• EXERCISE DESCRIPTION:
Beneath this task are records; print exactly the stretch of them from the line with "absolute; top: 0;" through the line with "Key Lesson #1: Always", both ends included.

• INPUT:
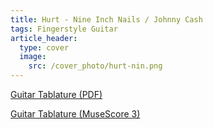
 ```yaml
---
title: Hurt - Nine Inch Nails / Johnny Cash
tags: Fingerstyle Guitar
article_header:
  type: cover
  image:
    src: /cover_photo/hurt-nin.png
---
```


[Guitar Tablature (PDF)](https://github.com/omegaguitarmusic/omegaguitarmusic.github.io/raw/master/tabs/Hurt_-_Nine_Inch_Nails___Johnny_Cash.pdf)

[Guitar Tablature (MuseScore 3)]()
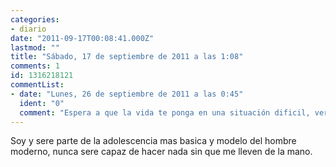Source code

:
 ```yaml
---
categories:
- diario
date: "2011-09-17T00:08:41.000Z"
lastmod: ""
title: "Sábado, 17 de septiembre de 2011 a las 1:08"
comments: 1
id: 1316218121
commentList:
- date: "Lunes, 26 de septiembre de 2011 a las 0:45"
  ident: "0"
  comment: "Espera a que la vida te ponga en una situación dificil, verás que solo tendrás la opcion de solucionarlo por ti mism@, por supervivencia, y lo harás, no te quedara otra..."
---
```


Soy y sere parte de la adolescencia mas basica y modelo del hombre moderno, nunca sere capaz de hacer nada sin que me lleven de la mano.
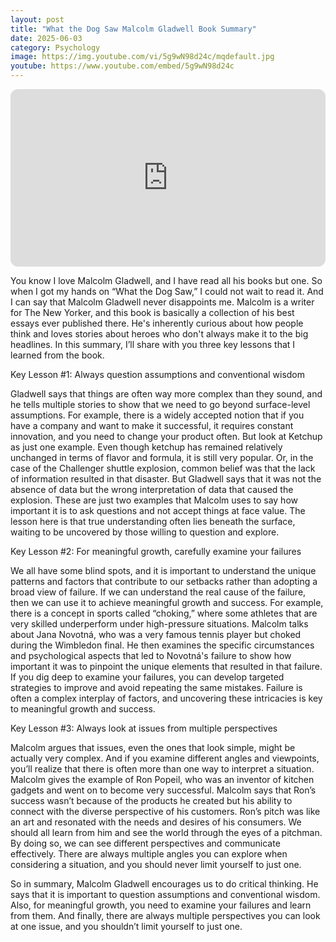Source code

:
 ```yaml
---
layout: post
title: "What the Dog Saw Malcolm Gladwell Book Summary"
date: 2025-06-03
category: Psychology
image: https://img.youtube.com/vi/5g9wN98d24c/mqdefault.jpg
youtube: https://www.youtube.com/embed/5g9wN98d24c
---
```


<div style="position: relative; padding-bottom: 56.25%; height: 0; overflow: hidden; max-width: 100%; border-radius: 12px;">
  <iframe 
    src="https://www.youtube.com/embed/5g9wN98d24c" 
    frameborder="0" 
    allowfullscreen
    style="position: absolute; top: 0; left: 0; width: 100%; height: 100%;">
  </iframe>
</div>


You know I love Malcolm Gladwell, and I have read all his books but one. So when I got my hands on “What the Dog Saw,” I could not wait to read it. And I can say that Malcolm Gladwell never disappoints me. Malcolm is a writer for The New Yorker, and this book is basically a collection of his best essays ever published there. He's inherently curious about how people think and loves stories about heroes who don't always make it to the big headlines. In this summary, I’ll share with you three key lessons that I learned from the book.

 


Key Lesson #1: Always question assumptions and conventional wisdom


Gladwell says that things are often way more complex than they sound, and he tells multiple stories to show that we need to go beyond surface-level assumptions. For example, there is a widely accepted notion that if you have a company and want to make it successful, it requires constant innovation, and you need to change your product often. But look at Ketchup as just one example. Even though ketchup has remained relatively unchanged in terms of flavor and formula, it is still very popular. Or, in the case of the Challenger shuttle explosion, common belief was that the lack of information resulted in that disaster. But Gladwell says that it was not the absence of data but the wrong interpretation of data that caused the explosion. These are just two examples that Malcolm uses to say how important it is to ask questions and not accept things at face value. The lesson here is that true understanding often lies beneath the surface, waiting to be uncovered by those willing to question and explore.

 


Key Lesson #2: For meaningful growth, carefully examine your failures


We all have some blind spots, and it is important to understand the unique patterns and factors that contribute to our setbacks rather than adopting a broad view of failure. If we can understand the real cause of the failure, then we can use it to achieve meaningful growth and success. For example, there is a concept in sports called “choking,” where some athletes that are very skilled underperform under high-pressure situations. Malcolm talks about Jana Novotná, who was a very famous tennis player but choked during the Wimbledon final. He then examines the specific circumstances and psychological aspects that led to Novotná's failure to show how important it was to pinpoint the unique elements that resulted in that failure. If you dig deep to examine your failures, you can develop targeted strategies to improve and avoid repeating the same mistakes. Failure is often a complex interplay of factors, and uncovering these intricacies is key to meaningful growth and success.

 


Key Lesson #3: Always look at issues from multiple perspectives


Malcolm argues that issues, even the ones that look simple, might be actually very complex. And if you examine different angles and viewpoints, you’ll realize that there is often more than one way to interpret a situation. Malcolm gives the example of Ron Popeil, who was an inventor of kitchen gadgets and went on to become very successful. Malcolm says that Ron’s success wasn’t because of the products he created but his ability to connect with the diverse perspective of his customers. Ron’s pitch was like an art and resonated with the needs and desires of his consumers. We should all learn from him and see the world through the eyes of a pitchman. By doing so, we can see different perspectives and communicate effectively. There are always multiple angles you can explore when considering a situation, and you should never limit yourself to just one.

 


So in summary, Malcolm Gladwell encourages us to do critical thinking. He says that it is important to question assumptions and conventional wisdom. Also, for meaningful growth, you need to examine your failures and learn from them. And finally, there are always multiple perspectives you can look at one issue, and you shouldn’t limit yourself to just one.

• RESULT:
    style="position: absolute; top: 0; left: 0; width: 100%; height: 100%;">
  </iframe>
</div>


You know I love Malcolm Gladwell, and I have read all his books but one. So when I got my hands on “What the Dog Saw,” I could not wait to read it. And I can say that Malcolm Gladwell never disappoints me. Malcolm is a writer for The New Yorker, and this book is basically a collection of his best essays ever published there. He's inherently curious about how people think and loves stories about heroes who don't always make it to the big headlines. In this summary, I’ll share with you three key lessons that I learned from the book.

 


Key Lesson #1: Always question assumptions and conventional wisdom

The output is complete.